Monday, January 5, 2009

Are imaging services missing NARA records?

One of the more intriguing threads on the APG (Association of Professional Genelaogists) mailing list was started by Tom Kemp titled Chicago Marriage Records 1871-1920 going online. While the original post was informative about the subject, controversy soon arose over the issue of volunteer or commercial image providers (the ones working for ancestry, Footnote, FamilySearch, others?) missing specific records when capturing images from microfilms or original documents.

Peggy Reeves is an experienced genealogist who uses the National Archives in Washington DC frequently to pursue her own and her clients research. Her first response to Tom's post, and subsequent responses to other posters, made claims that (see original posts for context and more complete commentary):

* "They (the Footnote folks) are scanning in poor quality black-and-white images, and not from the original documents in most cases, but from antiquated NARA microfilm that is difficult to read in the first place." - from here.
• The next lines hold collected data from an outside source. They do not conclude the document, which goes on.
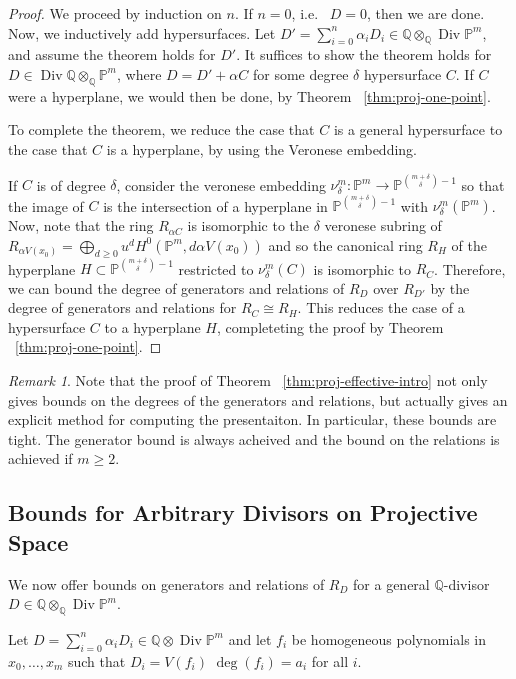 \documentclass{amsart}
\theoremstyle{plain}
\theoremstyle{definition}
\theoremstyle{remark}
\newtheorem{rem}[thm]{Remark}
\numberwithin{equation}{section}
\newcommand\ssec{\subsection}
\newcommand\bq{{\mathbb Q}}
\newcommand\bp{{\mathbb P}}
\DeclareMathOperator\di{Div}
\newcommand\pdeg{\delta}
\begin{document}
\restateeffective*


\begin{proof}
We proceed by induction on $n$.
If $n = 0$, i.e.~ $D = 0$, then we are done.
Now, we inductively add hypersurfaces.
Let $D' = \sum_{i = 0}^{n} \alpha_i D_i \in \bq \otimes_\bq\di \bp^m$, 
and assume the theorem holds for $D'$. It suffices to show
the theorem holds for $D \in \di \bq \otimes_\bq \bp^m$, where $D = D' + \alpha C$ for some
degree $\pdeg$ hypersurface $C$.
If $C$ were a hyperplane, we would then be done, by Theorem ~\ref{thm:proj-one-point}.

To complete the theorem, we reduce the case that $C$ is a general hypersurface
to the case that $C$ is a hyperplane, by using the Veronese embedding.

If $C$ is of degree $\pdeg$, consider the veronese embedding
$\nu_\pdeg^m: \bp^m \rightarrow \bp^{\binom{m+\pdeg}{\pdeg}-1}$
so that the image of $C$ is the intersection of 
a hyperplane in $\bp^{\binom{{m + \pdeg}}{\pdeg} - 1}$ with $\nu_\pdeg^m(\bp^m)$.
Now, note that the ring $R_{\alpha C}$ is isomorphic to the
$\pdeg$ veronese subring of $R_{\alpha V(x_0)} = \bigoplus_{d \geq 0} u^d H^0(\bp^m, d \alpha V(x_0))$ and so
the canonical ring $R_H$ of the hyperplane $H \subset \bp^{\binom{m+\pdeg}{\pdeg}-1}$
restricted to $\nu_\pdeg^m(C)$ is isomorphic to $R_C$.
Therefore, we can bound the degree of generators and relations of
$R_D$ over $R_{D'}$ by the degree of generators and
relations for $R_C \cong R_H.$
This reduces the case of a hypersurface $C$ to
a hyperplane $H$, completeting the proof by Theorem
~\ref{thm:proj-one-point}.
\end{proof}

\begin{rem}
\label{rem:exact-effective-bounds}
Note that the proof of Theorem ~\ref{thm:proj-effective-intro} not only gives bounds on the degrees of the generators and relations, but actually gives an explicit method for computing the presentaiton. In particular, these bounds are tight. The generator bound is always acheived and the bound on the relations is achieved if $m \geq 2$.
\end{rem}



\ssec{Bounds for Arbitrary Divisors on Projective Space}


We now offer bounds on generators and relations of $R_D$ for a general $\bq$-divisor $D \in \bq \otimes_\bq \di \bp^m$.

Let $D = \sum_{i=0}^n \alpha_i D_i \in \bq \otimes \di \bp^m$ and let $f_i$ be
homogeneous polynomials in $x_0, \ldots, x_m$ such that $D_i = V(f_i)$
$\deg(f_i) = a_i$ for all $i$. 
\end{document}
* "The Ancestry Civil War pension index is a good example. Many of those cards are difficult to read on the NARA microfilm. Ancestry has a disclaimer that says 10% of the images are "missing". They are NOT "missing". The truth is that the subscription service chose not to include the ones that scanned as all black or all blank, and it's more like 20-30%, not 10%." - from here.

* "Footnote is now scanning Civil War widow's pension files from the original paper. The originals are on papers of many different colors, and sometimes faded and difficult to read. The technology exists to scan these valuable files with high-quality color scanning, but it is not being done." - from here.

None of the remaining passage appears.